Analysis: No elections on the horizon

With everyone abuzz about talk of a “coalition crisis” and an election around the corner, Gafni said Thursday: “I predict that there will not be elections in the near future.

Prime Minister Benjamin Netanyahu and Isaac Herzog, Co-leader of the centre-left Zionist Union, are pictured together as campaign billboards rotate in Tel Aviv (photo credit: REUTERS)
Prime Minister Benjamin Netanyahu and Isaac Herzog, Co-leader of the centre-left Zionist Union, are pictured together as campaign billboards rotate in Tel Aviv
(photo credit: REUTERS)
New elections? Fuggedaboutit.
That, at least, is the assessment of United Torah Judaism politician Moshe Gafni.
With everyone abuzz about talk of a “coalition crisis” and an election around the corner, Gafni said Thursday: “I predict that there will not be elections in the near future; no one in the political system has an interest in them.”
Gafni should have been more precise with his words.
It is not as if no one has an interest in them, because certainly Yesh Atid’s Yair Lapid and the Zionist Union’s Isaac Herzog would like to see an election now.
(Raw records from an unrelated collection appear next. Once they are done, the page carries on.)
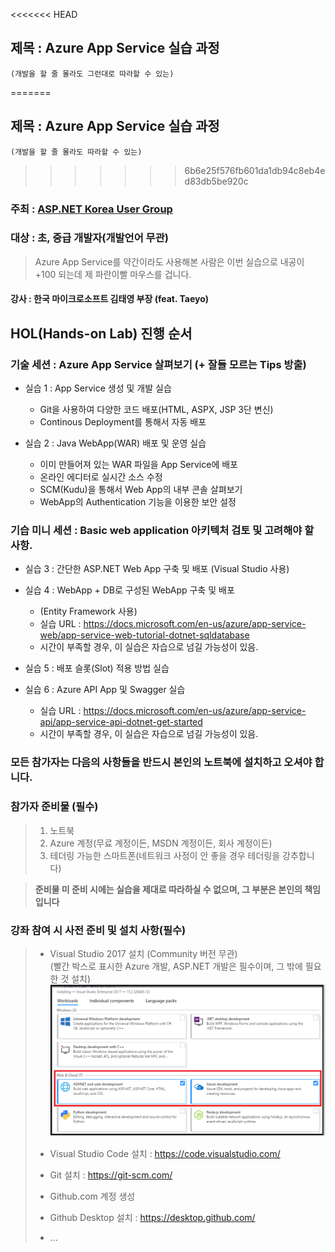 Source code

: <<<<<<< HEAD
## 제목 : Azure App Service 실습 과정  
	(개발을 할 줄 몰라도 그런대로 따라할 수 있는) 
=======
## 제목 : Azure App Service 실습 과정
	(개발을 할 줄 몰라도 따라할 수 있는)
>>>>>>> 6b6e25f576fb601da1db94c8eb4ed83db5be920c

### **주최** : [ASP.NET Korea User Group](https://www.facebook.com/groups/AspxKorea/)
### **대상** : 초, 중급 개발자(개발언어 무관)
> Azure App Service를 약간이라도 사용해본 사람은 이번 실습으로 내공이 +100 되는데 제 파란이빨 마우스를 겁니다.

#### **강사** : 한국 마이크로소프트 김태영 부장 (feat. Taeyo)


## HOL(Hands-on Lab) 진행 순서

### 기술 세션 : Azure App Service 살펴보기 (+ 잘들 모르는 Tips 방출)

- 실습 1 : App Service 생성 및 개발 실습
    - Git을 사용하여 다양한 코드 배포(HTML, ASPX, JSP 3단 변신)
    - Continous Deployment를 통해서 자동 배포

- 실습 2 : Java WebApp(WAR) 배포 및 운영 실습
	- 이미 만들어져 있는 WAR 파일을 App Service에 배포
	- 온라인 에디터로 실시간 소스 수정
	- SCM(Kudu)을 통해서 Web App의 내부 콘솔 살펴보기
	- WebApp의 Authentication 기능을 이용한 보안 설정

### 기습 미니 세션 : Basic web application 아키텍처 검토 및 고려해야 할 사항.

- 실습 3 : 간단한 ASP.NET Web App 구축 및 배포 (Visual Studio 사용)
- 실습 4 : WebApp + DB로 구성된 WebApp 구축 및 배포
	- (Entity Framework 사용)
	- 실습 URL : https://docs.microsoft.com/en-us/azure/app-service-web/app-service-web-tutorial-dotnet-sqldatabase
	- 시간이 부족할 경우, 이 실습은 자습으로 넘길 가능성이 있음.

- 실습 5 : 배포 슬롯(Slot) 적용 방법 실습
- 실습 6 : Azure API App 및 Swagger 실습
	- 실습 URL : https://docs.microsoft.com/en-us/azure/app-service-api/app-service-api-dotnet-get-started
	- 시간이 부족할 경우, 이 실습은 자습으로 넘길 가능성이 있음.

### 모든 참가자는 다음의 사항들을 반드시 본인의 노트북에 설치하고 오셔야 합니다.

### 참가자 준비물 (필수)
> 1. 노트북  
> 2. Azure 계정(무료 계정이든, MSDN 계정이든, 회사 계정이든)  
> 3. 테더링 가능한 스마트폰(네트워크 사정이 안 좋을 경우 테더링을 강추합니다)  

> **준비물 미 준비 시에는 실습을 제대로 따라하실 수 없으며, 그 부분은 본인의 책임입니다**

### 강좌 참여 시 사전 준비 및 설치 사항(필수)
> - Visual Studio 2017 설치 (Community 버전 무관)  
>   (빨간 박스로 표시한 Azure 개발, ASP.NET 개발은 필수이며, 그 밖에 필요한 것 설치)
>   ![이미지](./images/install.png)
> 
> - Visual Studio Code 설치 : https://code.visualstudio.com/  
> - Git 설치 : https://git-scm.com/  
> - Github.com 계정 생성  
> - Github Desktop 설치 : https://desktop.github.com/  
> - ...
Those who have no interest are the members of the coalition: UTJ, Shas, Yisrael Beytenu, Bait Yehudi, Kulanu and the Likud.
None of those six parties really wants to go to an election now. They might threaten elections, or say they don’t care if there are elections, but it’s all wind.
First of all Gafni’s party, with its six Knesset seats, and Shas, with its seven, don’t want an election. Those two parties – left out of the last government – are doing quite well in this coalition, in terms of both funding and stymieing efforts to enlist haredim into the army. An election could result in their nemesis – Lapid – being charged with setting up the next government.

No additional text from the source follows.